PROMPT: Filter this data down to the lines that hold "Improve", and copy them.

Dataset entries:
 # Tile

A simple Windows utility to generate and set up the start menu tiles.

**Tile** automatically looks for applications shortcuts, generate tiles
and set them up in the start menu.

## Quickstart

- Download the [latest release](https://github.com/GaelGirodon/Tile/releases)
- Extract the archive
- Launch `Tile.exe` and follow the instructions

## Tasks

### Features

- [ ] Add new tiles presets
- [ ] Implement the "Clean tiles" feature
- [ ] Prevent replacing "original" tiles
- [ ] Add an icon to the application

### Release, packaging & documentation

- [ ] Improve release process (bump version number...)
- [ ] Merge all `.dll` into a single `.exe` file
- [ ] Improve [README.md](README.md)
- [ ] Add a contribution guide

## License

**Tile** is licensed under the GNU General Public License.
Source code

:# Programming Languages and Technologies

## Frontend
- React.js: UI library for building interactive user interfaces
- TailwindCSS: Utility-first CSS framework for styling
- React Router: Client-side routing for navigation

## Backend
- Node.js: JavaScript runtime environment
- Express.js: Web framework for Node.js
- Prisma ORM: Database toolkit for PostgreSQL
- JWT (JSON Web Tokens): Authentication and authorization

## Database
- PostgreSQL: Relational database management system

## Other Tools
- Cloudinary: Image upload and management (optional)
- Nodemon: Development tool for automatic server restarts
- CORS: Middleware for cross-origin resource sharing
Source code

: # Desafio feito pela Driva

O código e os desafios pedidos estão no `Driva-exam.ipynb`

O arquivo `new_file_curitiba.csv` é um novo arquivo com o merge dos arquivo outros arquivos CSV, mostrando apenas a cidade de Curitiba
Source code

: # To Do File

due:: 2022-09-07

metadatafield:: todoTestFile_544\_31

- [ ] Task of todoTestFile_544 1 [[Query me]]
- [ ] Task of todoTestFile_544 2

EXERCISE OUTPUT:
- [ ] Improve release process (bump version number...)
- [ ] Improve [README.md](README.md)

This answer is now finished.